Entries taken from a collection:
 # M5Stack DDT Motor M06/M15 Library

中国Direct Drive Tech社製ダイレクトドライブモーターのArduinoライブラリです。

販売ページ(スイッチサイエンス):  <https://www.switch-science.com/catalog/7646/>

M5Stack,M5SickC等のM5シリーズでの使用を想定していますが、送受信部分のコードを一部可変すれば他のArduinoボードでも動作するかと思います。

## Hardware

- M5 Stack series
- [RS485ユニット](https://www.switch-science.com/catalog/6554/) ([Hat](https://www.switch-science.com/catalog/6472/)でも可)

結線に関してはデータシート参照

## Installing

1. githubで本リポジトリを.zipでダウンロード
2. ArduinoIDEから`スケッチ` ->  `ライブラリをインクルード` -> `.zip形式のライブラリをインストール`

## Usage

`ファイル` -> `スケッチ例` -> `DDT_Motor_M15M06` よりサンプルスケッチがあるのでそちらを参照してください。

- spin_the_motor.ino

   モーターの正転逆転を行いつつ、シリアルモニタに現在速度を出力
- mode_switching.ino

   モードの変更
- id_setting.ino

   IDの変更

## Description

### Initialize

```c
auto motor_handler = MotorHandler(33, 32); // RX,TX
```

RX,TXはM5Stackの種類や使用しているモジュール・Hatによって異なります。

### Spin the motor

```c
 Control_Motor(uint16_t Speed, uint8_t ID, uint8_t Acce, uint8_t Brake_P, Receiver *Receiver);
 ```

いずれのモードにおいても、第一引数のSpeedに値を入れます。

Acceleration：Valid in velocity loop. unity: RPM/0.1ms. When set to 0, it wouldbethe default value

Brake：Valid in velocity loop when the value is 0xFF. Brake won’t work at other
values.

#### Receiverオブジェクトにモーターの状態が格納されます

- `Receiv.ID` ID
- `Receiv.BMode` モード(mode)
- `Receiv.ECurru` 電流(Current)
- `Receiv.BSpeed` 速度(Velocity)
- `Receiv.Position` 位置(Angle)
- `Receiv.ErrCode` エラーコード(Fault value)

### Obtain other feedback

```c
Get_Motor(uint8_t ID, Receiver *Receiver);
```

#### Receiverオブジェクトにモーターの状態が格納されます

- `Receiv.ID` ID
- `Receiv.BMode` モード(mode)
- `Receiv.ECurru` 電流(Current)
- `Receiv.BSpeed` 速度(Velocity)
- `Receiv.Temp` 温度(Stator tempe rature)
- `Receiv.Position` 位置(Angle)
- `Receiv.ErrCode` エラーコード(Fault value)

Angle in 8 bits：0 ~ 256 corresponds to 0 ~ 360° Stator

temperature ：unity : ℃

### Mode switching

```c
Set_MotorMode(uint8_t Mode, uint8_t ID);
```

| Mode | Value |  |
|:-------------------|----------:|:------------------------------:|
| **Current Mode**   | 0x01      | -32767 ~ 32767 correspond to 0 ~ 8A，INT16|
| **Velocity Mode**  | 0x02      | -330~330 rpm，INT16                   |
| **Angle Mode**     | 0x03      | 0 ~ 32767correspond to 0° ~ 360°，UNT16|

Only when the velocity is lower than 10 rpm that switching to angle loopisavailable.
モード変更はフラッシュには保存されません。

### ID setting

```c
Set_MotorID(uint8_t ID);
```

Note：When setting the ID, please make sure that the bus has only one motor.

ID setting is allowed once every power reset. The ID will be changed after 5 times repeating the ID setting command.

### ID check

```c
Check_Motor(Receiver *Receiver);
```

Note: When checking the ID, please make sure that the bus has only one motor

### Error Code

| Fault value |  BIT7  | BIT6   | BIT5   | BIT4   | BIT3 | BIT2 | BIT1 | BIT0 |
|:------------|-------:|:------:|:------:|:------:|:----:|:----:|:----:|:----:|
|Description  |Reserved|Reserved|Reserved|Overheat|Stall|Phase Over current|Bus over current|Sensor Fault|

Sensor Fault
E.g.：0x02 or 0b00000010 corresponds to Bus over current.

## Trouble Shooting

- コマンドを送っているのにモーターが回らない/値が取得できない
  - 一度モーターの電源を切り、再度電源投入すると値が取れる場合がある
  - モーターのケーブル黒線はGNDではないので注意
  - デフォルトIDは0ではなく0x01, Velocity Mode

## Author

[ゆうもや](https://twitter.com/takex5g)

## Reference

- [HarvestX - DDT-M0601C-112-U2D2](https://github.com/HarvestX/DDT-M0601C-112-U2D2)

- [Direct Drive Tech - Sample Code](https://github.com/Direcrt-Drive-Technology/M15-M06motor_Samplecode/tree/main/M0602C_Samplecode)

**EXERCISE:** After locating the line with "## Reference" in the records above, please set down that line and all later ones exactly, and no other line.

**ANSWER TO THE PROBLEM:**
## Reference

- [HarvestX - DDT-M0601C-112-U2D2](https://github.com/HarvestX/DDT-M0601C-112-U2D2)

- [Direct Drive Tech - Sample Code](https://github.com/Direcrt-Drive-Technology/M15-M06motor_Samplecode/tree/main/M0602C_Samplecode)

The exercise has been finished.